(EXERCISE): Each entry that follows is to be copied exactly, minus any pictures.

>>>>>

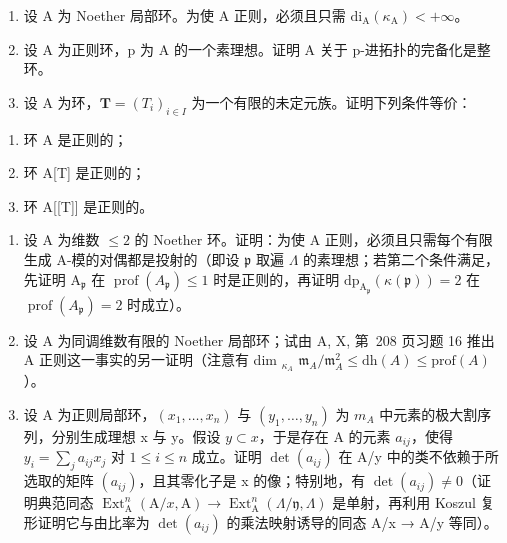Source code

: 
\begin{enumerate}
\def\labelenumi{\arabic{enumi})}
\item
  设 A 为 Noether 局部环。为使 A 正则，必须且只需 \(\mathrm{di}_{\mathrm{A}}(\kappa_{\mathrm{A}})<+\infty\)。
\item
  设 A 为正则环，p 为 A 的一个素理想。证明 A 关于 p-进拓扑的完备化是整环。
\item
  设 A 为环，\(\mathbf{T} = (T_i)_{i\in I}\) 为一个有限的未定元族。证明下列条件等价：
\end{enumerate}

\begin{enumerate}
\def\labelenumi{(\roman{enumi})}
\item
  环 A 是正则的；
\item
  环 A{[}T{]} 是正则的；
\item
  环 A{[}{[}T{]}{]} 是正则的。
\end{enumerate}

\begin{enumerate}
\def\labelenumi{\arabic{enumi})}
\setcounter{enumi}{3}
\item
  设 A 为维数 \(\leqslant 2\) 的 Noether 环。证明：为使 A 正则，必须且只需每个有限生成 A-模的对偶都是投射的（即设 \(\mathfrak{p}\) 取遍 \(\Lambda\) 的素理想；若第二个条件满足，先证明 \(\mathrm{A}_{\mathfrak{p}}\) 在 \(\operatorname{prof}(A_{\mathfrak{p}}) \leqslant 1\) 时是正则的，再证明 \(\mathrm{dp}_{\mathrm{A}_{\mathfrak{p}}}(\kappa(\mathfrak{p})) = 2\) 在 \(\operatorname{prof}(A_{\mathfrak{p}}) = 2\) 时成立）。
\item
  设 A 为同调维数有限的 Noether 局部环；试由 A, X, 第~208 页习题 16 推出 A 正则这一事实的另一证明（注意有 dim \(_{\kappa_A}\) \(\mathfrak{m}_A/\mathfrak{m}_A^2 \leqslant \mathrm{dh}(A) \leqslant \mathrm{prof}(A)\)）。
\item
  设 A 为正则局部环，\((x_{1},\ldots,x_{n})\) 与 \((y_{1},\ldots,y_{n})\) 为 \(m_{A}\) 中元素的极大割序列，分别生成理想 x 与 y。假设 \(y \subset x\)，于是存在 A 的元素 \(a_{ij}\)，使得 \(y_{i} = \sum_{j} a_{ij} x_{j}\) 对 \(1 \leqslant i \leqslant n\) 成立。证明 \(\det(a_{ij})\) 在 A/y 中的类不依赖于所选取的矩阵 \((a_{ij})\)，且其零化子是 x 的像；特别地，有 \(\det(a_{ij}) \neq 0\)（证明典范同态 \(\operatorname{Ext}_{\mathrm{A}}^{n}(\mathrm{A}/x,\mathrm{A}) \to \operatorname{Ext}_{\mathrm{A}}^{n}(\Lambda/\mathfrak{y},\Lambda)\) 是单射，再利用 Koszul 复形证明它与由比率为 \(\det(a_{ij})\) 的乘法映射诱导的同态 A/x → A/y 等同）。
\end{enumerate}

<<<<<

(WORKED SOLUTION):
Source code

: 
\begin{enumerate}
\def\labelenumi{\arabic{enumi})}
\item
  设 A 为 Noether 局部环。为使 A 正则，必须且只需 \(\mathrm{di}_{\mathrm{A}}(\kappa_{\mathrm{A}})<+\infty\)。
\item
  设 A 为正则环，p 为 A 的一个素理想。证明 A 关于 p-进拓扑的完备化是整环。
\item
  设 A 为环，\(\mathbf{T} = (T_i)_{i\in I}\) 为一个有限的未定元族。证明下列条件等价：
\end{enumerate}

\begin{enumerate}
\def\labelenumi{(\roman{enumi})}
\item
  环 A 是正则的；
\item
  环 A{[}T{]} 是正则的；
\item
  环 A{[}{[}T{]}{]} 是正则的。
\end{enumerate}

\begin{enumerate}
\def\labelenumi{\arabic{enumi})}
\setcounter{enumi}{3}
\item
  设 A 为维数 \(\leqslant 2\) 的 Noether 环。证明：为使 A 正则，必须且只需每个有限生成 A-模的对偶都是投射的（即设 \(\mathfrak{p}\) 取遍 \(\Lambda\) 的素理想；若第二个条件满足，先证明 \(\mathrm{A}_{\mathfrak{p}}\) 在 \(\operatorname{prof}(A_{\mathfrak{p}}) \leqslant 1\) 时是正则的，再证明 \(\mathrm{dp}_{\mathrm{A}_{\mathfrak{p}}}(\kappa(\mathfrak{p})) = 2\) 在 \(\operatorname{prof}(A_{\mathfrak{p}}) = 2\) 时成立）。
\item
  设 A 为同调维数有限的 Noether 局部环；试由 A, X, 第~208 页习题 16 推出 A 正则这一事实的另一证明（注意有 dim \(_{\kappa_A}\) \(\mathfrak{m}_A/\mathfrak{m}_A^2 \leqslant \mathrm{dh}(A) \leqslant \mathrm{prof}(A)\)）。
\item
  设 A 为正则局部环，\((x_{1},\ldots,x_{n})\) 与 \((y_{1},\ldots,y_{n})\) 为 \(m_{A}\) 中元素的极大割序列，分别生成理想 x 与 y。假设 \(y \subset x\)，于是存在 A 的元素 \(a_{ij}\)，使得 \(y_{i} = \sum_{j} a_{ij} x_{j}\) 对 \(1 \leqslant i \leqslant n\) 成立。证明 \(\det(a_{ij})\) 在 A/y 中的类不依赖于所选取的矩阵 \((a_{ij})\)，且其零化子是 x 的像；特别地，有 \(\det(a_{ij}) \neq 0\)（证明典范同态 \(\operatorname{Ext}_{\mathrm{A}}^{n}(\mathrm{A}/x,\mathrm{A}) \to \operatorname{Ext}_{\mathrm{A}}^{n}(\Lambda/\mathfrak{y},\Lambda)\) 是单射，再利用 Koszul 复形证明它与由比率为 \(\det(a_{ij})\) 的乘法映射诱导的同态 A/x → A/y 等同）。
\end{enumerate}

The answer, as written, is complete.